Leader: Aline M. Lee, NTNU
A central challenge in ecosystem management is to separate the effects of harvest from the influences of changes in climate on the population dynamics. Here we propose that this requires a change in the choice of harvest strategies, moving from a prime focus on maximizing the mean annual yield to reducing the effects of harvesting on the population variability to maximize the cumulative yield over a longer time period (12).
This will require an integrated approach that involves a multi-species approach across trophic levels (e.g., 47), as well as an understanding of how environmental stochasticity affects the population dynamics at different trophic levels.

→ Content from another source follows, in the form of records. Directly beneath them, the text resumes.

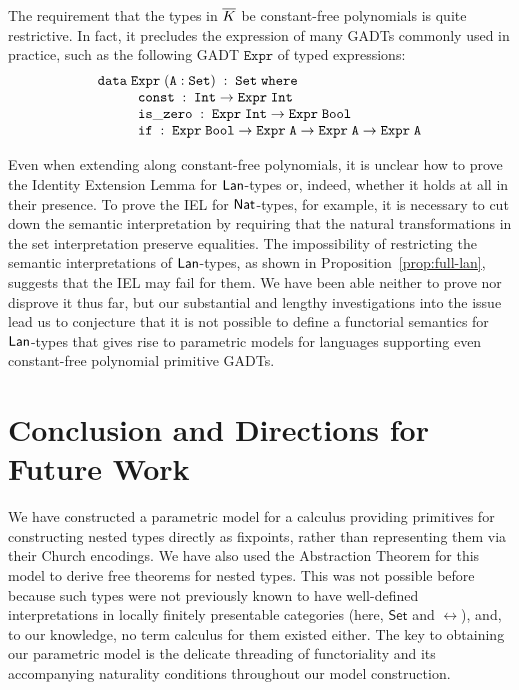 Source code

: \documentclass{lmcs}
\theoremstyle{plain}\newtheorem{satz}[thm]{Satz}
\newcommand{\set}{\mathsf{Set}}
\begin{document}
The requirement that the types in $\overline{K}$ be constant-free
polynomials is quite restrictive. In fact, it precludes the expression
of many GADTs commonly used in practice, such as the following GADT
$\mathtt{Expr}$ of typed expressions:
\[
\begin{array}{l}
\mathtt{data\; Expr \;(A : Set)\;:\;Set\;where}\\
\hspace*{0.4in}\mathtt{const\;:\; Int \to Expr\; Int}\\
\hspace*{0.4in}\mathtt{is\_zero\;:\; Expr\; Int \rightarrow Expr\; Bool}\\
\hspace*{0.4in}\mathtt{if\;:\; Expr\; Bool \to Expr\; A \to Expr\; A \to Expr\; A}
\end{array}
\]

Even when extending along constant-free polynomials, it is unclear how
to prove the Identity Extension Lemma for $\mathsf{Lan}$-types or, indeed,
whether it holds at all in their presence. To prove the IEL for
$\mathsf{Nat}$-types, for example, it is necessary to cut down the semantic
interpretation by requiring that the natural transformations in the
set interpretation preserve equalities. The impossibility of
restricting the semantic interpretations of $\mathsf{Lan}$-types, as shown in
Proposition~\ref{prop:full-lan}, suggests that the IEL may fail for
them. We have been able neither to prove nor disprove it thus far, but
our substantial and lengthy investigations into the issue lead us to
conjecture that it is not possible to define a functorial semantics
for $\mathsf{Lan}$-types that gives rise to parametric models for languages
supporting even constant-free polynomial primitive GADTs.

\section{Conclusion and Directions for Future Work}\label{sec:conclusion}

We have constructed a parametric model for a calculus providing
primitives for constructing nested types directly as fixpoints, rather
than representing them via their Church encodings. We have also used
the Abstraction Theorem for this model to derive free theorems for
nested types. This was not possible before~\cite{jp19} because such
types were not previously known to have well-defined interpretations
in locally finitely presentable categories (here, $\set$ and $\rel$),
and, to our knowledge, no term calculus for them existed either. The
key to obtaining our parametric model is the delicate threading of
functoriality and its accompanying naturality conditions throughout
our model construction.
\end{document}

In this WP we will apply a three-step approach to derive principles for developing such robust harvest strategies.
- First, we will explore how differences in the structure of the environmental noise should influence the choice of harvest strategy by, e.g., requiring more information about autocorrelation structure in the previous vital rates.
- Second, we will examine the potentially additive effects of environmental stochasticity on the population dynamics of harvested species, in particular focusing on interactions between environmental noise at different trophic levels.
- Third, we will use these patterns to produce stochastic multispecies harvest models using extensive stochastic simulations, with different strategies and varying parameters defining the harvesting rate.
This will provide valuable insights in how multivariate environmental noise will affect the dynamics as well as the temporal mean and variance of the yield as function of different harvest strategies (12).